What the task asks:
For every line in the records below that holds "Powered", make a copy.

Excerpts from a dataset:
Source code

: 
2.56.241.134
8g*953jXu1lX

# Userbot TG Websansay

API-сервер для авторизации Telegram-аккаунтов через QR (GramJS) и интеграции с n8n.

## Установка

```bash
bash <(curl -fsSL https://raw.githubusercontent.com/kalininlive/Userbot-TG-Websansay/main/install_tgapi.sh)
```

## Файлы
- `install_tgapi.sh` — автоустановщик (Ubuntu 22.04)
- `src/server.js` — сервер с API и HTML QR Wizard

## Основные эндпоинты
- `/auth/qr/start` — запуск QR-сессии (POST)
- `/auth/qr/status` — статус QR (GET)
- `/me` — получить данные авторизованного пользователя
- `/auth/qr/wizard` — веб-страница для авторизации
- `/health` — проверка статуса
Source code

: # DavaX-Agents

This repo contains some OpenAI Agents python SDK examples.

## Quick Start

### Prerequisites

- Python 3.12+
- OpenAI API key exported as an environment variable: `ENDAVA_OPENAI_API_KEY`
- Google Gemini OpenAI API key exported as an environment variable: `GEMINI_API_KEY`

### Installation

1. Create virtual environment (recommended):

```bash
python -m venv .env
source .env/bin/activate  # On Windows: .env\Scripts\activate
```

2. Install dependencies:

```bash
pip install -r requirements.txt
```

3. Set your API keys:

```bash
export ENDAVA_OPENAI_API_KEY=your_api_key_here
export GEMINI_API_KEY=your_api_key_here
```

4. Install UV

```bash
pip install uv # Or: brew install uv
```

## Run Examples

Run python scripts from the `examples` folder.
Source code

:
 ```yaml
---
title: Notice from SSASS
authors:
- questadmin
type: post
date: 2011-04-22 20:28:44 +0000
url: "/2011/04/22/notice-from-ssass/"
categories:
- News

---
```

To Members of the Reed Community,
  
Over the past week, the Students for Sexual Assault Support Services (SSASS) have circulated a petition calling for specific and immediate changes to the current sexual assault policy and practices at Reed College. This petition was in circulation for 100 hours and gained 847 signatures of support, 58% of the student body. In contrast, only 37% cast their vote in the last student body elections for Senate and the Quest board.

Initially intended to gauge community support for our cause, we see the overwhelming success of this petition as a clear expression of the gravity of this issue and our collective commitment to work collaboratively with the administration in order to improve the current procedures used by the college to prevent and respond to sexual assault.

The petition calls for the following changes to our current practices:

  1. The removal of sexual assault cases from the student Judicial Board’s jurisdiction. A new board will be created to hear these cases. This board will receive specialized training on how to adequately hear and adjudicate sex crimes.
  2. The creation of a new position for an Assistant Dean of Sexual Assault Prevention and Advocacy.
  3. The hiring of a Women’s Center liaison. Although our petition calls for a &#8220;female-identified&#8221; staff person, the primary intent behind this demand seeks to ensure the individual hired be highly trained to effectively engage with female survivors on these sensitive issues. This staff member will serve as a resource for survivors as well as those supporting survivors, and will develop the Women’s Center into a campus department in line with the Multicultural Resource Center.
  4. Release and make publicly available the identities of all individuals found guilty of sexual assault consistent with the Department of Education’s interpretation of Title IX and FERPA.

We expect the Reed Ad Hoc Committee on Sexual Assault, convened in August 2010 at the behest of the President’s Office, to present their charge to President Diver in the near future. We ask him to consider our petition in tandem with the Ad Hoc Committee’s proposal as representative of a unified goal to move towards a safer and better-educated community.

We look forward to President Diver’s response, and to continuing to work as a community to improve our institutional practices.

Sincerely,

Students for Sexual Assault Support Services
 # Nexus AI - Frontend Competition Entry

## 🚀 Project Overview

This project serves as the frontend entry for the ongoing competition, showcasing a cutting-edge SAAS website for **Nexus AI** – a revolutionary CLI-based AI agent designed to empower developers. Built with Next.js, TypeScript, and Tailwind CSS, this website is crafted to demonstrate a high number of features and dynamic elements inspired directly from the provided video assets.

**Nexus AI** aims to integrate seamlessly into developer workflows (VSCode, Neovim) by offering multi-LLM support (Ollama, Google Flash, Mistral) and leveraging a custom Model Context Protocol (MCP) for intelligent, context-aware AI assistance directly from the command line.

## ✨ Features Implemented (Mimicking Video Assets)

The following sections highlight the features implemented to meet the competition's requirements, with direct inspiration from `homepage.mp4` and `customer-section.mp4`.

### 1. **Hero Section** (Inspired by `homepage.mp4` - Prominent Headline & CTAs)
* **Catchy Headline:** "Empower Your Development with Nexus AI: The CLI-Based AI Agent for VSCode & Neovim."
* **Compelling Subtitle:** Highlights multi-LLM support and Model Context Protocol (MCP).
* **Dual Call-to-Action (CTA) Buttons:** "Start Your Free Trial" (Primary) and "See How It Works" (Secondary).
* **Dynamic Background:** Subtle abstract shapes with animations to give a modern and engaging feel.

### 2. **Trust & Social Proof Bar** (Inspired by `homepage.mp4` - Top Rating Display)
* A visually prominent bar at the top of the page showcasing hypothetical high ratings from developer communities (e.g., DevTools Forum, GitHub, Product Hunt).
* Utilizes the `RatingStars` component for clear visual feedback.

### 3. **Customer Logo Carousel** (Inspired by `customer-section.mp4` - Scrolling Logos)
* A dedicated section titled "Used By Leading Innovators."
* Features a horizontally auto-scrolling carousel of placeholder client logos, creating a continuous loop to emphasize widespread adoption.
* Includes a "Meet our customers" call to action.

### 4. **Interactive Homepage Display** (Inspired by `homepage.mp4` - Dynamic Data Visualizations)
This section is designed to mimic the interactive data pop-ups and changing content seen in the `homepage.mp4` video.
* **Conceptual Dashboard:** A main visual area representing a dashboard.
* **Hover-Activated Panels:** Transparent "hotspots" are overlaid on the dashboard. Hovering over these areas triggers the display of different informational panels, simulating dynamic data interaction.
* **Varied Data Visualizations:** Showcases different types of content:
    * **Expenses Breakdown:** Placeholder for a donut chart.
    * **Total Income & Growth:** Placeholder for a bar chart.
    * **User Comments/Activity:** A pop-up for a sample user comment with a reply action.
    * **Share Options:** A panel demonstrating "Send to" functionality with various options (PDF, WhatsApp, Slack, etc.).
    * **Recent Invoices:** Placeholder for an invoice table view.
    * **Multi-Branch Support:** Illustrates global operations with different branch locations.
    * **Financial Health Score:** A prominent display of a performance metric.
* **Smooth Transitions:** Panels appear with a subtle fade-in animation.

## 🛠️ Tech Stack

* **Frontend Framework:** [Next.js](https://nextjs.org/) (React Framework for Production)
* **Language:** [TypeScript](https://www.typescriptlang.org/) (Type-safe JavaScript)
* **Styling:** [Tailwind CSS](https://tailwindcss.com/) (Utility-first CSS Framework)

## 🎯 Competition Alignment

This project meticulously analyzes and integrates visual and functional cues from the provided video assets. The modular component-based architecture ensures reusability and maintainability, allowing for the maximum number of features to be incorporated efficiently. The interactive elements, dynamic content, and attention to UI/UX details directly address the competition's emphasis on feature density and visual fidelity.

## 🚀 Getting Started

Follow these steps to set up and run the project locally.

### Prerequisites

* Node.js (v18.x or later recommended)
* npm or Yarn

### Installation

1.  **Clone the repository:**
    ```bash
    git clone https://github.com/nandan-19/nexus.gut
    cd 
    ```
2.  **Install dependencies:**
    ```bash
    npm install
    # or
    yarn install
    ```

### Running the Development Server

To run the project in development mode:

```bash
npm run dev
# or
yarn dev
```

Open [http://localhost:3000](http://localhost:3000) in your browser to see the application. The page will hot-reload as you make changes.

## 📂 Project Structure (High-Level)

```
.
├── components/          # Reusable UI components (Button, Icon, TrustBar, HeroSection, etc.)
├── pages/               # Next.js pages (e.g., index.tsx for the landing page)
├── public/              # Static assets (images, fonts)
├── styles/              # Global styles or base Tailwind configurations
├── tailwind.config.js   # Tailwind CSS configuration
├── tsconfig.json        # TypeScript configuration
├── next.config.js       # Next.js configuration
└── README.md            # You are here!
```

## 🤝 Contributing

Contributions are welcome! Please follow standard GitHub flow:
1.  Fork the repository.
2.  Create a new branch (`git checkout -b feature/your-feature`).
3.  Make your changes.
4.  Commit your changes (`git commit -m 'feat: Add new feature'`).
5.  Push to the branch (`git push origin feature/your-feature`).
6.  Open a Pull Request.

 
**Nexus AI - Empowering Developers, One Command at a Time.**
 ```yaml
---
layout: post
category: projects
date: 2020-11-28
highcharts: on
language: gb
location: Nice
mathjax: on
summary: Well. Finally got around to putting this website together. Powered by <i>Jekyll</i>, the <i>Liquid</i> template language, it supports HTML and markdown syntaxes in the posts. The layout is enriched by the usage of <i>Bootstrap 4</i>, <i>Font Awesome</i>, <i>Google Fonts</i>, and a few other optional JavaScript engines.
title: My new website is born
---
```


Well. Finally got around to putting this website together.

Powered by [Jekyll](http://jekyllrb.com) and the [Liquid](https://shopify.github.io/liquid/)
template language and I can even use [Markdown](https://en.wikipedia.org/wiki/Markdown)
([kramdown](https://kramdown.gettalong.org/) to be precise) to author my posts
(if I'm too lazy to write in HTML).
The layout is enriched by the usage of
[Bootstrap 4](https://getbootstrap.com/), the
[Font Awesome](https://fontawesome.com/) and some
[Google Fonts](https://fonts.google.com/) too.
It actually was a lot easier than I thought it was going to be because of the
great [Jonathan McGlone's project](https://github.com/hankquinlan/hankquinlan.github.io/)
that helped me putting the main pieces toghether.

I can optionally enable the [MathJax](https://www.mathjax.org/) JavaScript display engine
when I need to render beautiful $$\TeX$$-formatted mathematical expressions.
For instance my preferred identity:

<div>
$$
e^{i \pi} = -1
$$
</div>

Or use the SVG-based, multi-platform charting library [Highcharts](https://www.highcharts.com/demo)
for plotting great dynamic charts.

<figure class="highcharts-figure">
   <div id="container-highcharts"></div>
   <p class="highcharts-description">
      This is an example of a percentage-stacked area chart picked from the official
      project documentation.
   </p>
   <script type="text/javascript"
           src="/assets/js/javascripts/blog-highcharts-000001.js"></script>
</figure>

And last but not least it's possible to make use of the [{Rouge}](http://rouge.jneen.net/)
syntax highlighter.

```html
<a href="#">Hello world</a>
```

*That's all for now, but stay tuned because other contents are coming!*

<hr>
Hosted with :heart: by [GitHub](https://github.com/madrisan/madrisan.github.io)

Output of the task:
summary: Well. Finally got around to putting this website together. Powered by <i>Jekyll</i>, the <i>Liquid</i> template language, it supports HTML and markdown syntaxes in the posts. The layout is enriched by the usage of <i>Bootstrap 4</i>, <i>Font Awesome</i>, <i>Google Fonts</i>, and a few other optional JavaScript engines.
Powered by [Jekyll](http://jekyllrb.com) and the [Liquid](https://shopify.github.io/liquid/)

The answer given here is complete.